Moving Fire in G.A.M.E.R.

This past weekend we played two games using my under-development G.A.M.E.R. system.  Those games gave me a chance to try out some ideas I’ve been kicking around regarding moving fire.  As the game is currently written, figures may either move or fire when they activate, but there is no moving fire.  I have been struggling with the best way to represent the increased firepower afforded to US squads by the M-1 Garand vs. every other army’s bolt-action rifles.

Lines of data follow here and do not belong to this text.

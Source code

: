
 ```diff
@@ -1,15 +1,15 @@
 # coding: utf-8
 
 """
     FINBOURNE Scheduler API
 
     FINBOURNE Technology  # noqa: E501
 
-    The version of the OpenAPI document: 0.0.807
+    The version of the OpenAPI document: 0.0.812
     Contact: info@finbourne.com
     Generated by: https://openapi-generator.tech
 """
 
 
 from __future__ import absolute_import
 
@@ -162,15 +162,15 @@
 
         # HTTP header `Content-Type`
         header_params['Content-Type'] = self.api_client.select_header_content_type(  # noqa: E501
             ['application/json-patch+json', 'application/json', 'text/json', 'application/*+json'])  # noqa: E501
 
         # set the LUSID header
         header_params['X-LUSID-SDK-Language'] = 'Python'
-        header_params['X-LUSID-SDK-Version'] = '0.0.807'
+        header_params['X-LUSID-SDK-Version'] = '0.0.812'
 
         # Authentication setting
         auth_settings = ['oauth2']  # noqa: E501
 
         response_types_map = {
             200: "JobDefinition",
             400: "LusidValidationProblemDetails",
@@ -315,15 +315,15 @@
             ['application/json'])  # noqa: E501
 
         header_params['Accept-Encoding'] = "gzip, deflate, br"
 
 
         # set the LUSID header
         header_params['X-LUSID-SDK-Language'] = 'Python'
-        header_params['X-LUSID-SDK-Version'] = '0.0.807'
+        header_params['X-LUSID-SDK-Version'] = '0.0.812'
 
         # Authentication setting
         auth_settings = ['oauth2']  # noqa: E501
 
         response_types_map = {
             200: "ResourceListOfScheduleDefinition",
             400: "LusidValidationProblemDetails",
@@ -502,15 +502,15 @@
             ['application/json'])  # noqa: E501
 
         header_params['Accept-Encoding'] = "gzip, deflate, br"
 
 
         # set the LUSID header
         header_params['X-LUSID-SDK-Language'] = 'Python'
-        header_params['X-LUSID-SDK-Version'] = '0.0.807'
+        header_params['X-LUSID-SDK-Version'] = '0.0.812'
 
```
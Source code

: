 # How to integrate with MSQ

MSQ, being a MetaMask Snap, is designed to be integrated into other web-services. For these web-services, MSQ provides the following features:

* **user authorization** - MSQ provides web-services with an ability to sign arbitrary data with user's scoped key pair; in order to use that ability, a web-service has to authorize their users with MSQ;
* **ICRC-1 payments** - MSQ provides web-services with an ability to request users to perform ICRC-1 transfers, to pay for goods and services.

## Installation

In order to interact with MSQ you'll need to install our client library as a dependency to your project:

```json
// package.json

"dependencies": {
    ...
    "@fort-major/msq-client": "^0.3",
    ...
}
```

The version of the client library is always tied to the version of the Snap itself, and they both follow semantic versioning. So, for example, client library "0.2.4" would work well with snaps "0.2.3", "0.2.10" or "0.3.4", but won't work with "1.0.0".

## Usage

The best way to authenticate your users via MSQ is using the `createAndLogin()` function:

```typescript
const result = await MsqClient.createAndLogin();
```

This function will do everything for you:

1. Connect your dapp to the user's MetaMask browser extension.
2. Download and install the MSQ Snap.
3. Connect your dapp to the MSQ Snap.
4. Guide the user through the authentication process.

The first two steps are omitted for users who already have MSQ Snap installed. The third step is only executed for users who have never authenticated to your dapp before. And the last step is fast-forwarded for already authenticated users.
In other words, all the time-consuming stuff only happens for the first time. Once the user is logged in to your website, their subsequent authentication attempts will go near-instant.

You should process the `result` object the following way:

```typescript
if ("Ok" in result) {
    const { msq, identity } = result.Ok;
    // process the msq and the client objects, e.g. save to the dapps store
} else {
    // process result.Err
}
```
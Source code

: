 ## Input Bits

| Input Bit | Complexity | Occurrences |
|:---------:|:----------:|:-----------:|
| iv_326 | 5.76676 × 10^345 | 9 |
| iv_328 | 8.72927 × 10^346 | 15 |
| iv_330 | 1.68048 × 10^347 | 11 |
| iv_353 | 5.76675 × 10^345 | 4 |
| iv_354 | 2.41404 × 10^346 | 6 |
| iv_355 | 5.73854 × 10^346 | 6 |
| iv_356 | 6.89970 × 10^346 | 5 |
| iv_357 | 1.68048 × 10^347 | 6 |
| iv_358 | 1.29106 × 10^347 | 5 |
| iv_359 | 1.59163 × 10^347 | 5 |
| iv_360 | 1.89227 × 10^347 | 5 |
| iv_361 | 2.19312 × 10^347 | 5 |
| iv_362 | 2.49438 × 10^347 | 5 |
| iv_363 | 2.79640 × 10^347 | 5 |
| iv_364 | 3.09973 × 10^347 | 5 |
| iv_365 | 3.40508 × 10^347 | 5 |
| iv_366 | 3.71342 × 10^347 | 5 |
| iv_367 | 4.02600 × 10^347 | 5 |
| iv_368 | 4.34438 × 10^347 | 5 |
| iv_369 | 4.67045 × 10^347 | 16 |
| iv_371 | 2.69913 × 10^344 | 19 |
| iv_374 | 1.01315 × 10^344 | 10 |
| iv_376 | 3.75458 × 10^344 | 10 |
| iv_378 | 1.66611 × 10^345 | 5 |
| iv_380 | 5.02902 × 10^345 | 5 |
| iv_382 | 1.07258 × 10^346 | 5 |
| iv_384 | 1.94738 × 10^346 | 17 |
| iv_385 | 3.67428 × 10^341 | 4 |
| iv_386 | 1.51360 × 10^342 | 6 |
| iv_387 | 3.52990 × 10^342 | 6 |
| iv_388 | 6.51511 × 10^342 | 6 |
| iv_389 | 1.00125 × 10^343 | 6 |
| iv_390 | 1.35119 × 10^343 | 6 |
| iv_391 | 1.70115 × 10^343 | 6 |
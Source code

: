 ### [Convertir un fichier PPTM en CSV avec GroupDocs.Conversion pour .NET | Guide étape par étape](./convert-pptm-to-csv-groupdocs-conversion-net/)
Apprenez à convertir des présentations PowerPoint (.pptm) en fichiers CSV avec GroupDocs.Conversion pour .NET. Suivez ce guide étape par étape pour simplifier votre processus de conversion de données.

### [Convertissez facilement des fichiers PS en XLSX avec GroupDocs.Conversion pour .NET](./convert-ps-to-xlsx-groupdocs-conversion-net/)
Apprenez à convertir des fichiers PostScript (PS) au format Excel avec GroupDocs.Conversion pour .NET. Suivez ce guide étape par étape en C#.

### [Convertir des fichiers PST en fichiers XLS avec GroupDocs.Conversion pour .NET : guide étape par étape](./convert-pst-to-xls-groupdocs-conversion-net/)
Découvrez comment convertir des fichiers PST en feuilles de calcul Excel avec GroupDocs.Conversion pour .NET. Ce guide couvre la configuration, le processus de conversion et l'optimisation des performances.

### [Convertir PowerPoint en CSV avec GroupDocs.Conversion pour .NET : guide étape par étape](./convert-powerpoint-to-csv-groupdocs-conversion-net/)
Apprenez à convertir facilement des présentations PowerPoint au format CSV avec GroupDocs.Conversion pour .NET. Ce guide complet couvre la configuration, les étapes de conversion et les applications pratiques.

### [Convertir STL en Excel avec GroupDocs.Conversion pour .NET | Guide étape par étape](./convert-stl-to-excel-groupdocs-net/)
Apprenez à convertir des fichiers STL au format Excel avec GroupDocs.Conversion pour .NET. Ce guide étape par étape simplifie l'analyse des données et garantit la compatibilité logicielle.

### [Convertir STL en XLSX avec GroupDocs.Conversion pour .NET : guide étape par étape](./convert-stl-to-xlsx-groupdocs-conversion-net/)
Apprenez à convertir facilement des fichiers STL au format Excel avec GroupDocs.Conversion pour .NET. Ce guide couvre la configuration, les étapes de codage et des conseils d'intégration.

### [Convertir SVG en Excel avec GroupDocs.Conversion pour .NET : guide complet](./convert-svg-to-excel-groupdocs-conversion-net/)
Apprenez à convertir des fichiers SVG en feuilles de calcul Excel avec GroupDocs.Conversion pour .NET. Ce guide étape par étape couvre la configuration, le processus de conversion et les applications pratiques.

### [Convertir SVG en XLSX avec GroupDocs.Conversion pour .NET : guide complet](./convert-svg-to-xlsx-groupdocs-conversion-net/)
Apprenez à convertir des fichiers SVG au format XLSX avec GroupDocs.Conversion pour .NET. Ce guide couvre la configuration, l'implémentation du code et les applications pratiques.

When I was a cadet at West Point, one of the history instructors showed us a film he made as part of his master’s thesis.  It involved him dressing up a full US and German squad with their organic weapons (including BARs and MG-42).  He then took them onto a known distance range and had them engage targets for a fixed period of time.  As I recall he even used the same guys for both squads to control for the possibility of better marksmen in one group or the other.  The result of this experiment was that a US squad had significantly more firepower than a German squad.  Since the BAR is not really comparable to the MG-42, you have to assign the credit to the M-1 Garand.  That has stuck with me for many years.

In Bolt Action, soldiers with Garands are allowed to conduct moving fire, but not soldiers with bolt action rifles.  I have tried to account for the differences in firepower in GAMER by enabling some weapons to fire more than one shot during an activation.  For instance, a submachine gun can fire 3 times at close range, twice at medium range, and just once at long range.  This reflects both the rate of fire and the poor likelihood of hitting multiple times with a submachine gun at long range.

This mechanism of multiple shots still didn’t address the moving fire issue.  While I like the shoot OR move mechanism for cleanness, simplicity, and speed, I understand why players of modern periods want moving fire.  The experiment at JJ CON was only partially successful, because I took away multiple shots from the Garand but allowed moving fire with a full move.

After that experiment, here is what I think I am going to do.  First, I realized that the penalty for moving fire (one column shift) was not punitive enough.  I have been thinking about making it a two-column shift for some time as a result of vehicle play tests.  A figure with a weapon that can fire more than once at the range to the target may instead conduct moving fire.  The number of shots will be reduced by one.  Movement distance will be reduced by two inches.  Moving fire is always conducted as move, then fire at the end point of the move.  Moving fire can be interrupted during the movement, not the firing, by a reaction roll.  I think this will give the right feel.